Thus, the code in dr_analyze_indices that pushes an access-function for
if (nest
&& (INDIRECT_REF_P (aref)
|| TREE_CODE (aref) == MEM_REF))
{
probably shouldn't do so if the base analysis
op = TREE_OPERAND (aref, 0);
access_fn = analyze_scalar_evolution (loop, op);
access_fn = instantiate_scev (before_loop, loop, access_fn);
isn't a POLYNOMIAL_CHREC. Because then we have no idea if the
steps / element sizes are compatible.
For example for
int a[256] = { 0, 0, 0, 0, 7, 9, 0, 0, };
int main()
{
int i;
for (i = 0; i < 256; ++i)
{
a[i] = (*((char(*)[8])&a[4]))[i];
}
}
we create
Creating dr for MEM[(char[8] *)&a + 16B][i_12]

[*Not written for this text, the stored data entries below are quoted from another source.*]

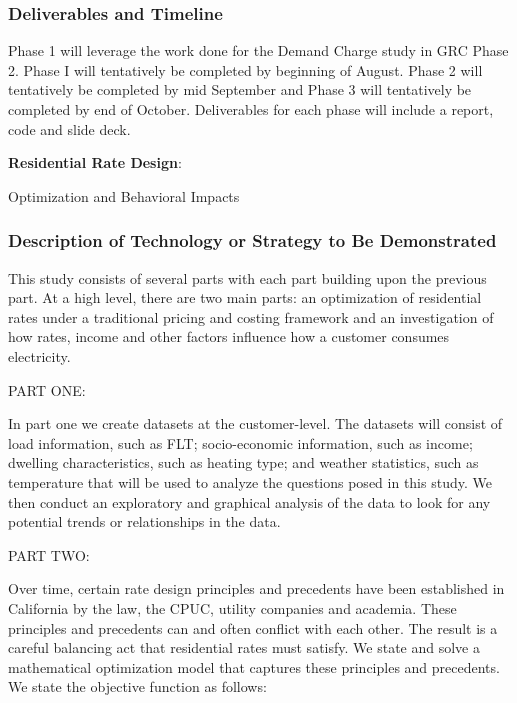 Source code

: \documentclass[12pt]{article}
\begin{document}
\subsubsection*{Deliverables and Timeline}

Phase 1 will leverage the work done for the Demand Charge study in GRC Phase 2. Phase I will tentatively be completed by beginning of August. Phase 2 will tentatively be completed by mid September and Phase 3 will tentatively be completed by end of October. Deliverables for each phase will include a report, code and slide deck. 


\pagebreak



{\centering \Large \textbf{Residential Rate Design}:

}
{\centering \Large Optimization and Behavioral Impacts

}


\subsubsection*{Description of Technology or Strategy to Be Demonstrated}

This study consists of several parts with each part building upon the previous part. At a high level, there are two main parts: an optimization of residential rates under a traditional pricing and costing framework and an investigation of how rates, income and other factors influence how a customer consumes electricity.

\noindent PART ONE:

In part one we create datasets at the customer-level. The datasets will consist of load information, such as FLT; socio-economic information, such as income; dwelling characteristics, such as heating type; and weather statistics, such as temperature that will be used to analyze the questions posed in this study. We then conduct an exploratory and graphical analysis of the data to look for any potential trends or relationships in the data. \newline

\noindent PART TWO:

Over time, certain rate design principles and precedents have been established in California by the law, the CPUC, utility companies and academia. These principles and precedents can and often conflict with each other. The result is a careful balancing act that residential rates must satisfy. We state and solve a mathematical optimization model that captures these principles and precedents. We state the objective function as follows:
\end{document}
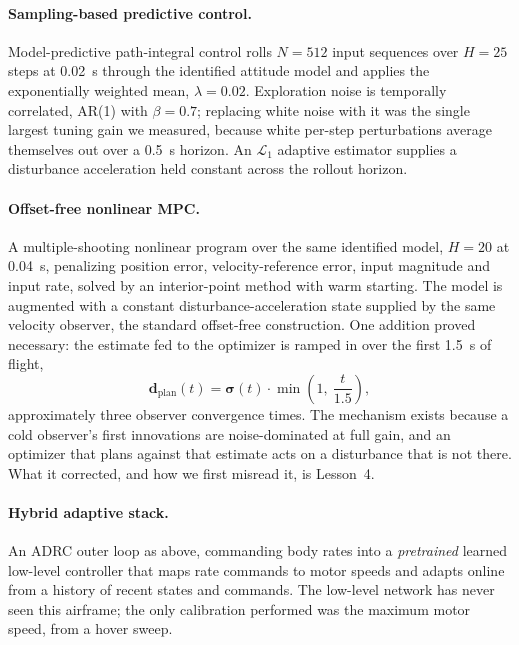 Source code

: \paragraph{Sampling-based predictive control.}
Model-predictive path-integral control\cite{williams2018mppi} rolls $N = 512$ input
sequences over $H = 25$ steps at \SI{0.02}{\second} through the identified attitude
model and applies the exponentially weighted mean, $\lambda = 0.02$. Exploration noise
is temporally correlated, AR(1) with $\beta = 0.7$; replacing white noise with it was
the single largest tuning gain we measured, because white per-step perturbations average
themselves out over a \SI{0.5}{\second} horizon. An $\mathcal{L}_1$ adaptive
estimator\cite{hovakimyan2010l1} supplies a disturbance acceleration held constant
across the rollout horizon.

\paragraph{Offset-free nonlinear MPC.}
A multiple-shooting nonlinear program over the same identified model, $H = 20$ at
\SI{0.04}{\second}, penalizing position error, velocity-reference error, input magnitude
and input rate, solved by an interior-point method with warm starting. The model is
augmented with a constant disturbance-acceleration state supplied by the same velocity
observer, the standard offset-free construction\cite{maeder2009offsetfree}. One addition
proved necessary: the estimate fed to the optimizer is ramped in over the first
\SI{1.5}{\second} of flight,
\begin{equation}
  \mathbf{d}_{\mathrm{plan}}(t) = \boldsymbol{\sigma}(t)\cdot\min\!\left(1,\ \frac{t}{1.5}\right),
  \label{eq:softstart}
\end{equation}
approximately three observer convergence times. The mechanism exists because a cold
observer's first innovations are noise-dominated at full gain, and an optimizer that
plans against that estimate acts on a disturbance that is not there. What it corrected,
and how we first misread it, is Lesson~4.

\paragraph{Hybrid adaptive stack.}
An ADRC outer loop as above, commanding body rates into a \emph{pretrained} learned
low-level controller\cite{zhang2025xadapt} that maps rate commands to motor speeds and
adapts online from a history of recent states and commands. The low-level network has
never seen this airframe; the only calibration performed was the maximum motor speed,
from a hover sweep.

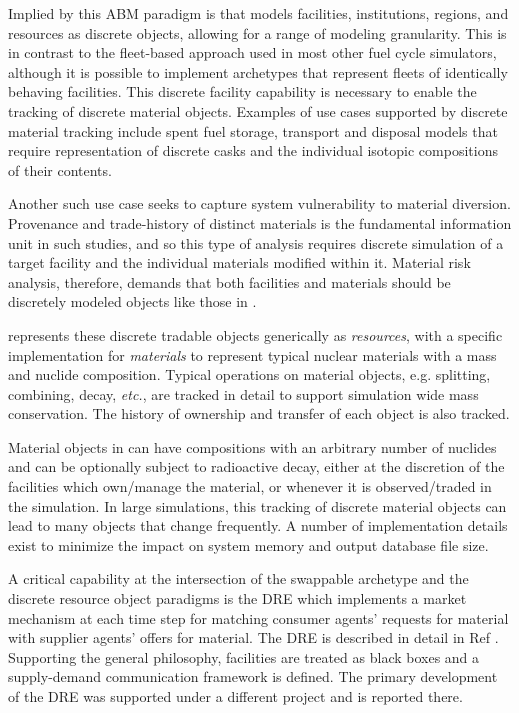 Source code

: Implied by this \gls{ABM} paradigm is that \Cyclus models facilities,
institutions, regions, and resources as discrete objects, allowing for a range
of modeling granularity.  This is in contrast to the fleet-based approach used
in most other fuel cycle simulators, although it is possible to implement
\Cyclus archetypes that represent fleets of identically behaving
facilities.  This discrete facility capability is
necessary to enable the tracking of discrete material objects.  Examples of
use cases supported by discrete material tracking include spent fuel storage,
transport and disposal models that require representation of discrete casks
and the individual isotopic compositions of their contents.

Another such use case seeks to capture system vulnerability to material
diversion. Provenance and trade-history of distinct materials is the
fundamental information unit in such studies, and so this type of analysis
requires discrete simulation of a target facility and the individual materials
modified within it.  Material risk analysis, therefore, demands that both
facilities and materials should be discretely modeled objects like those in
\Cyclus.

\Cyclus represents these discrete tradable objects generically as
\textit{resources}, with a specific implementation for \textit{materials} to
represent typical nuclear materials with a mass and nuclide composition.
Typical operations on material objects, e.g. splitting, combining, decay,
\emph{etc.}, are tracked in detail to support simulation wide mass
conservation.  The history of ownership and transfer of each object is also
tracked.

Material objects in \Cyclus can have compositions with an arbitrary number of
nuclides and can be optionally subject to radioactive decay, either at the
discretion of the facilities which own/manage the material, or whenever it is
observed/traded in the simulation.  In large simulations, this tracking of
discrete material objects can lead to many objects that change frequently.  A
number of implementation details exist to minimize the impact on system memory
and output database file size.

A critical capability at the intersection of the swappable archetype and the
discrete resource object paradigms is the \gls{DRE} which implements a market
mechanism at each time step for matching consumer agents' requests for
material with supplier agents' offers for material.  The \gls{DRE} is
described in detail in Ref \cite{gidden_agent-based_2015}.  Supporting the
general \Cyclus philosophy, facilities are treated as black boxes and a
supply-demand communication framework is defined.  The primary development of
the \gls{DRE} was supported under a different project and is reported
there\cite{cyclus-opt-report}.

analyze_innermost: success.
base_address: &a
offset from base address: 0
constant offset from base address: 16
step: 1
aligned to: 128
base_object: MEM[(char[8] *)&a]
Creating dr for a[i_12]
analyze_innermost: success.
base_address: &a
offset from base address: 0
constant offset from base address: 0
step: 4
aligned to: 128
base_object: a
(compute_affine_dependence
(stmt_a =
D.2727_4 = MEM[(char[8] *)&a + 16B][i_12];
)
(stmt_b =
a[i_12] = D.2728_5;
)
)
(Data Dep:
#(Data Ref:
# bb: 3
# stmt: D.2727_4 = MEM[(char[8] *)&a + 16B][i_12];
# ref: MEM[(char[8] *)&a + 16B][i_12];
# base_object: MEM[(char[8] *)&a];
# Access function 0: {0, +, 1}_1
# Access function 1: 16B
#)
#(Data Ref:
# bb: 3
# stmt: a[i_12] = D.2728_5;
# ref: a[i_12];
# base_object: a
# Access function 0: {0, +, 1}_1
#)
(don't know)
with a mismatched number of access functions.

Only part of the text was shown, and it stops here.